Now, the Stacking Parameters button will bring up all of DSS's stacking settings.  There is a lot here.  Changing settings will change the outcome, but you can rest assured that the default settings will do you well.  I'll list my settings here, but know that I haven't fully tested all of the options either.  These just tend to work well for me so far.
  • Result Tab: Standard Mode - uses the reference frame to set the view of the final stacked image.  If you have field rotation from using an alt-az mount, you may want to use Intersection mode, or else crop it out yourself later.
  • Result Tab: Align RGB channels - this doesn't always actually do it (especially when I use a light pollution filter), but why not.
  • Result Tab: Uncheck 2x & 3x drizzle for DSLR images.  Drizzling basically up-samples your images to get higher resolution, but DSS is limited in how much memory it can use since it's a 32-bit program, so high-resolution DSLR images will cause DSS to break if one of these is selected.
  • Light, Dark, Flat, and Bias/Offset tabs: I use Median Kappa-Sigma Clipping, with kappa = 2.00 and number of iterations = 5.  This will usually eliminate airplanes and satellites from your images, as well as hot pixels, cosmic rays, and other anomalies. Feel free to experiment with all of the other stacking modes, though!
  • Alignment: I just let DSS choose, using the Automatic button.
  • Intermediate Files/Cosmetic/Output tabs: I leave all the stuff in the Intermediate Files and Cosmetic tabs unchecked, and have it save out TIFF files.  Set whatever settings you want here.
When you're all done, click "OK."  Again, you can get started with just the default settings, it won't break anything.

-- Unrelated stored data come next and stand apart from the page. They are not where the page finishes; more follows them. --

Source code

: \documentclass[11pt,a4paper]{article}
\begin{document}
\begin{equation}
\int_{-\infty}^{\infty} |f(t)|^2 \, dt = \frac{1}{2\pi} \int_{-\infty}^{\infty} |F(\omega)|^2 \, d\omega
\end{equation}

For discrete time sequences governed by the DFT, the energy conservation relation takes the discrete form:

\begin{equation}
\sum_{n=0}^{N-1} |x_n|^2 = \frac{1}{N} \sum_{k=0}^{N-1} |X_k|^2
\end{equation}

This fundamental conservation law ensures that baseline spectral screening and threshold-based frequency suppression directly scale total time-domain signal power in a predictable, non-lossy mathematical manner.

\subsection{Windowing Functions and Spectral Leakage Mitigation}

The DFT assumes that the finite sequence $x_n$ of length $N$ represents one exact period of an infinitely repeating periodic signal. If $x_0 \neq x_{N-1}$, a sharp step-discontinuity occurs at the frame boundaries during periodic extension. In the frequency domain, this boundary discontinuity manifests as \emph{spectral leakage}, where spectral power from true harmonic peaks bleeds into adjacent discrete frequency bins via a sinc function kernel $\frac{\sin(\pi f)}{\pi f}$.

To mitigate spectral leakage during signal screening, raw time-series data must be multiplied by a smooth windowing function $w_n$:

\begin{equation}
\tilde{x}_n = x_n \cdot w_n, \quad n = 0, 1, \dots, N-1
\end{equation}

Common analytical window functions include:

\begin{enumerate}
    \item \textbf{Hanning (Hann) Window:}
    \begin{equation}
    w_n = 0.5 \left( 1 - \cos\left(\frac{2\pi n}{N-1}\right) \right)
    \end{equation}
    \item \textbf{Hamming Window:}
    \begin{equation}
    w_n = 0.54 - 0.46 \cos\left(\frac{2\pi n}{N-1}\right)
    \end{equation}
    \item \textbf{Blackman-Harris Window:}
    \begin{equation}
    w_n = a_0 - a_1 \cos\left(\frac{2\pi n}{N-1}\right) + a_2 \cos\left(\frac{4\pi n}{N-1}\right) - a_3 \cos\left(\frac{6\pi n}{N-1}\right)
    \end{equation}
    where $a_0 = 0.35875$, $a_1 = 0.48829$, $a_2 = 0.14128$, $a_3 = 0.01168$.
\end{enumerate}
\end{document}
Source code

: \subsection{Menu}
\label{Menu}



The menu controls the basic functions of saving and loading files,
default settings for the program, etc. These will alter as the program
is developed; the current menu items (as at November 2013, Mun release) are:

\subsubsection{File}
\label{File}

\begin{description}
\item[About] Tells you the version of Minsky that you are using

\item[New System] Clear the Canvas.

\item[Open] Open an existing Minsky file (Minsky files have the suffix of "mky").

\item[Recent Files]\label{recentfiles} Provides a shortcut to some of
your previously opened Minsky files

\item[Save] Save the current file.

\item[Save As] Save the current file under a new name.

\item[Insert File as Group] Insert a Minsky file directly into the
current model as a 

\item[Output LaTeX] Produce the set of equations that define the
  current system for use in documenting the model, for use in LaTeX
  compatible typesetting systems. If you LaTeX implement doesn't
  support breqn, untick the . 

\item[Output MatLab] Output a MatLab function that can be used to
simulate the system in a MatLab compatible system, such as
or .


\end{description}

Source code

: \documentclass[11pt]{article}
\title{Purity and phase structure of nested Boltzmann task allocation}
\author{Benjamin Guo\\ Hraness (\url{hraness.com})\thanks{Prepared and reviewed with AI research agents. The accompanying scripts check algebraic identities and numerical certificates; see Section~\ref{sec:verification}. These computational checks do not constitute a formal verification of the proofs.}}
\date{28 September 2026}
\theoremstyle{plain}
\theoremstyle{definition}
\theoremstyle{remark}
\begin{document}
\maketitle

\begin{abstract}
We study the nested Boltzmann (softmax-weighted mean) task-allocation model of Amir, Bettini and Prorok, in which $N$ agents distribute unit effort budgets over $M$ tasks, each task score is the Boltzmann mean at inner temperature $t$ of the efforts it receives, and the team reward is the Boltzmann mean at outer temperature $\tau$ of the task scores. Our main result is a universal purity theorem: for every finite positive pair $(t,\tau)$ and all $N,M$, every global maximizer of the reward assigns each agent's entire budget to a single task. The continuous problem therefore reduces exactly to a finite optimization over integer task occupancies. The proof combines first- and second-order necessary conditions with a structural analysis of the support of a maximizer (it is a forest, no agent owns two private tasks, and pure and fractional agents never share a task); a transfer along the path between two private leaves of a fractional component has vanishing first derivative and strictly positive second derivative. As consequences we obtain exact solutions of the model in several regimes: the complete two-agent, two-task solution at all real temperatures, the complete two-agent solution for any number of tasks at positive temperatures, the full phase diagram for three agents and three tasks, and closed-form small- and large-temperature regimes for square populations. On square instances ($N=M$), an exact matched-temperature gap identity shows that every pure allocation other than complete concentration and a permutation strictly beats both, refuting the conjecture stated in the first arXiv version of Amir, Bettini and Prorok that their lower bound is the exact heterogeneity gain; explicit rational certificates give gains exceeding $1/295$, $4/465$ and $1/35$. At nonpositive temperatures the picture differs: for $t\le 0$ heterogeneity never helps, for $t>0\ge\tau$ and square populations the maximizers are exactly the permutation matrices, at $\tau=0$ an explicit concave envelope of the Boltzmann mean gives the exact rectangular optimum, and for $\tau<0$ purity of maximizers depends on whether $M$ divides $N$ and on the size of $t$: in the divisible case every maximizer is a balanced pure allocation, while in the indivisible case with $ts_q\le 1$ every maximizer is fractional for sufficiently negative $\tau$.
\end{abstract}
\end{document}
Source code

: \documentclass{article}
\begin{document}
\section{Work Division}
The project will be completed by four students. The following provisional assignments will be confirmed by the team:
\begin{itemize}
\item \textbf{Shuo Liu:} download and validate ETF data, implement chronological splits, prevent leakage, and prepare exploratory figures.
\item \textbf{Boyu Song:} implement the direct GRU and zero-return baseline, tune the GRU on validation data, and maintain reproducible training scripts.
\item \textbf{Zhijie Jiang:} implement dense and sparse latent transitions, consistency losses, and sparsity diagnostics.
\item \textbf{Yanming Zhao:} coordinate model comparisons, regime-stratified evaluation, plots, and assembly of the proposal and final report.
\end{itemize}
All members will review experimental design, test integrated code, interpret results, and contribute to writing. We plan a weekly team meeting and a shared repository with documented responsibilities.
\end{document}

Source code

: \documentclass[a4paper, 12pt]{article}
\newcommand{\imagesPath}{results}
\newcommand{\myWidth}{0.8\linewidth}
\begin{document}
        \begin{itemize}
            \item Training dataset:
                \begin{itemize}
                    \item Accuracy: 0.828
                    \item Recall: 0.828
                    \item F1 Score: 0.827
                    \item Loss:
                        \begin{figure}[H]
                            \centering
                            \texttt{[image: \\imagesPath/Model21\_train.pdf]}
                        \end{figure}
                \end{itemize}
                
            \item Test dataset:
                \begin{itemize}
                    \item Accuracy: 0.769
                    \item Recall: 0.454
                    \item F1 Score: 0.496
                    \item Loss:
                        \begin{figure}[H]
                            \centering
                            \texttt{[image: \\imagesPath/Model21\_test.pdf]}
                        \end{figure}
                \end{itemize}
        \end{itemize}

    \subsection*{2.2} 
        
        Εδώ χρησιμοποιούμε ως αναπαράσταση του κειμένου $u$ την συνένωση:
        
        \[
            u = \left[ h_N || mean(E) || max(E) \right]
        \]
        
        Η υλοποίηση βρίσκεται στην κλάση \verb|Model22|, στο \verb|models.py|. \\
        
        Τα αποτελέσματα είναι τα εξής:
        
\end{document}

Now you're off!  Depending on the size of your images and how many images you're stacking and using as calibration, as well as the amount of RAM and processor capability your computer has, this can take several minutes to an hour or more to complete.

Post-Processing in DSS

When your image is finally done stacking, DSS shows you the untouched result, and chances are it's going to look dark and gray!  Don't fret, this is perfectly normal.

Now comes the fun part.  First, go to the Saturation tab, and turn it up to somewhere between 18-25%.  

Next, go to the RGB/K levels tab, and move the middle sliders for the RGB peaks so that they are all mostly on top of one another.  If one is a little fatter than the others, or you can't quite get them all on top of each other, have the red peak sticking out the furthest on the right.  I find that putting them near about 1/3 of the way from left to right of the histogram works the best.  Now click "Apply."  You should start to see some color and more detail on your DSO.

It's still pretty dim, so let's mess with the Luminance curve (the dashed, curved line) by clicking on the Luminance tab.  You will develop your own preferred settings, but I'll show you mine to get started.  Definitely tweak these until you get what you want!  I find that dropping the level of the leftmost part of the L curve (using the second bar in the Darkness section) to about 94 or so, raising the height of the center of the curve (the second slider in the Midtones section) until it's about 1/3-1/2 of the way up the RGB peaks, and increasing the steepness of the center of the curve (first slider in the Midtones section, moving it left) to about 3-5 degrees (which basically increases contrast) works best for me, but again, play with these.  Hit Apply to see the results.

Once you are reasonably happy, click the "Save Picture to File" button on the left.  Make sure to select the "Apply adjustments to the saved image" button, or else your edits won't save!  I usually try a few different configurations of these settings and save them out.

The next step after this is post-processing in a more robust image processing program, like GIMP or Photoshop.  I will cover that in a later tutorial.